» GIVEN RECORDS
☆ ☆ ☆ ☆
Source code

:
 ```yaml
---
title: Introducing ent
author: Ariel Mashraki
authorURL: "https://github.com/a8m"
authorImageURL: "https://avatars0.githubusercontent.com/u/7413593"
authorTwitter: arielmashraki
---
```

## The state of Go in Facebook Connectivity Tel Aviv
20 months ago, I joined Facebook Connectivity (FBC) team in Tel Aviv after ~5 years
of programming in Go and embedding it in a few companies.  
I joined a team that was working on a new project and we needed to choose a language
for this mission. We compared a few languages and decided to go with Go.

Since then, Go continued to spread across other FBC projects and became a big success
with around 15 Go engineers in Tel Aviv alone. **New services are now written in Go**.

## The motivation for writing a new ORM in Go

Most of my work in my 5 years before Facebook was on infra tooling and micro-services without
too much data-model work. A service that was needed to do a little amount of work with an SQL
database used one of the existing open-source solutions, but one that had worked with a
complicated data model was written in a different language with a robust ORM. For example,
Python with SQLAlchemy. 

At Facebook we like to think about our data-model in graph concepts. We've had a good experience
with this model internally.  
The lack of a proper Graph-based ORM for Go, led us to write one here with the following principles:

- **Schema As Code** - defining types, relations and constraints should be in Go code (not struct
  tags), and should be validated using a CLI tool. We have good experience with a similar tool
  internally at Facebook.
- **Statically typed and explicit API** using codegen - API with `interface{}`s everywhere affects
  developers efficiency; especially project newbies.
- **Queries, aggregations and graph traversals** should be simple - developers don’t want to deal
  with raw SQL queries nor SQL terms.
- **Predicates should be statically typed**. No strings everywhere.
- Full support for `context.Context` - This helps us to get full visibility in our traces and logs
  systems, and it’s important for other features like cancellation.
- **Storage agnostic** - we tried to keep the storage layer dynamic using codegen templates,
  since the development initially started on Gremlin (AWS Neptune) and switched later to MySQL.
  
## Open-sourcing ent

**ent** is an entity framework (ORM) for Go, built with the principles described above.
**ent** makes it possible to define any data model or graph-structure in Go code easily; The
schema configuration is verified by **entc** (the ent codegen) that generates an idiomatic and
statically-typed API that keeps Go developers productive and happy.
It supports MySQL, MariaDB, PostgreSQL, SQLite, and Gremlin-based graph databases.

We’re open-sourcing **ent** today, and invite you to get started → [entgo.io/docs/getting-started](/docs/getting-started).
☆ ☆ ☆ ☆
» WHAT IS EXPECTED
The answer should be the first line of the material and every line after it through the line containing "- **Schema As", exactly as written, and nothing else.

» TASK OUTPUT
Source code

:
 ```yaml
---
title: Introducing ent
author: Ariel Mashraki
authorURL: "https://github.com/a8m"
authorImageURL: "https://avatars0.githubusercontent.com/u/7413593"
authorTwitter: arielmashraki
---
```

## The state of Go in Facebook Connectivity Tel Aviv
20 months ago, I joined Facebook Connectivity (FBC) team in Tel Aviv after ~5 years
of programming in Go and embedding it in a few companies.  
I joined a team that was working on a new project and we needed to choose a language
for this mission. We compared a few languages and decided to go with Go.

Since then, Go continued to spread across other FBC projects and became a big success
with around 15 Go engineers in Tel Aviv alone. **New services are now written in Go**.

## The motivation for writing a new ORM in Go

Most of my work in my 5 years before Facebook was on infra tooling and micro-services without
too much data-model work. A service that was needed to do a little amount of work with an SQL
database used one of the existing open-source solutions, but one that had worked with a
complicated data model was written in a different language with a robust ORM. For example,
Python with SQLAlchemy. 

At Facebook we like to think about our data-model in graph concepts. We've had a good experience
with this model internally.  
The lack of a proper Graph-based ORM for Go, led us to write one here with the following principles:

- **Schema As Code** - defining types, relations and constraints should be in Go code (not struct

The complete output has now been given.